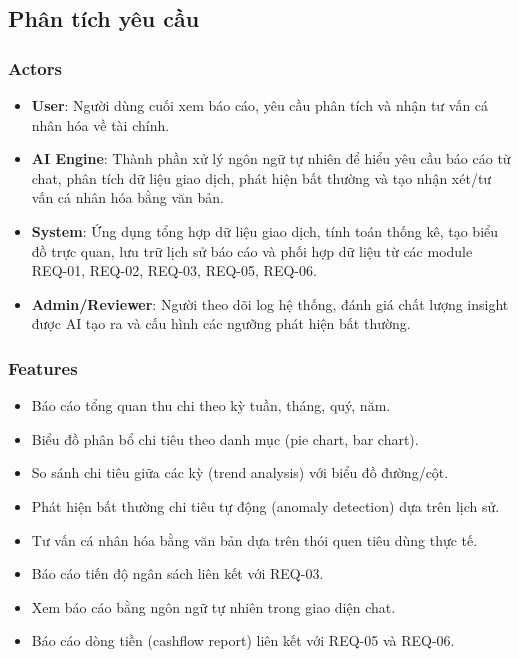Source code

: \subsection{Phân tích yêu cầu}



\subsubsection{Actors}

\begin{itemize}
\item \textbf{User}: Người dùng cuối xem báo cáo, yêu cầu phân tích và nhận tư vấn cá nhân hóa về tài chính.
\item \textbf{AI Engine}: Thành phần xử lý ngôn ngữ tự nhiên để hiểu yêu cầu báo cáo từ chat, phân tích dữ liệu giao dịch, phát hiện bất thường và tạo nhận xét/tư vấn cá nhân hóa bằng văn bản.
\item \textbf{System}: Ứng dụng tổng hợp dữ liệu giao dịch, tính toán thống kê, tạo biểu đồ trực quan, lưu trữ lịch sử báo cáo và phối hợp dữ liệu từ các module REQ-01, REQ-02, REQ-03, REQ-05, REQ-06.
\item \textbf{Admin/Reviewer}: Người theo dõi log hệ thống, đánh giá chất lượng insight được AI tạo ra và cấu hình các ngưỡng phát hiện bất thường.
\end{itemize}
\subsubsection{Features}

\begin{itemize}
\item Báo cáo tổng quan thu chi theo kỳ tuần, tháng, quý, năm.
\item Biểu đồ phân bổ chi tiêu theo danh mục (pie chart, bar chart).
\item So sánh chi tiêu giữa các kỳ (trend analysis) với biểu đồ đường/cột.
\item Phát hiện bất thường chi tiêu tự động (anomaly detection) dựa trên lịch sử.
\item Tư vấn cá nhân hóa bằng văn bản dựa trên thói quen tiêu dùng thực tế.
\item Báo cáo tiến độ ngân sách liên kết với REQ-03.
\item Xem báo cáo bằng ngôn ngữ tự nhiên trong giao diện chat.
\item Báo cáo dòng tiền (cashflow report) liên kết với REQ-05 và REQ-06.
\end{itemize}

____________

*Exercise brief*: Please copy the records above word for word, omitting every picture.

*Reply to the task*:
Source code

: \subsection{Phân tích yêu cầu}



\subsubsection{Actors}

\begin{itemize}
\item \textbf{User}: Người dùng cuối xem báo cáo, yêu cầu phân tích và nhận tư vấn cá nhân hóa về tài chính.
\item \textbf{AI Engine}: Thành phần xử lý ngôn ngữ tự nhiên để hiểu yêu cầu báo cáo từ chat, phân tích dữ liệu giao dịch, phát hiện bất thường và tạo nhận xét/tư vấn cá nhân hóa bằng văn bản.
\item \textbf{System}: Ứng dụng tổng hợp dữ liệu giao dịch, tính toán thống kê, tạo biểu đồ trực quan, lưu trữ lịch sử báo cáo và phối hợp dữ liệu từ các module REQ-01, REQ-02, REQ-03, REQ-05, REQ-06.
\item \textbf{Admin/Reviewer}: Người theo dõi log hệ thống, đánh giá chất lượng insight được AI tạo ra và cấu hình các ngưỡng phát hiện bất thường.
\end{itemize}
\subsubsection{Features}

\begin{itemize}
\item Báo cáo tổng quan thu chi theo kỳ tuần, tháng, quý, năm.
\item Biểu đồ phân bổ chi tiêu theo danh mục (pie chart, bar chart).
\item So sánh chi tiêu giữa các kỳ (trend analysis) với biểu đồ đường/cột.
\item Phát hiện bất thường chi tiêu tự động (anomaly detection) dựa trên lịch sử.
\item Tư vấn cá nhân hóa bằng văn bản dựa trên thói quen tiêu dùng thực tế.
\item Báo cáo tiến độ ngân sách liên kết với REQ-03.
\item Xem báo cáo bằng ngôn ngữ tự nhiên trong giao diện chat.
\item Báo cáo dòng tiền (cashflow report) liên kết với REQ-05 và REQ-06.
\end{itemize}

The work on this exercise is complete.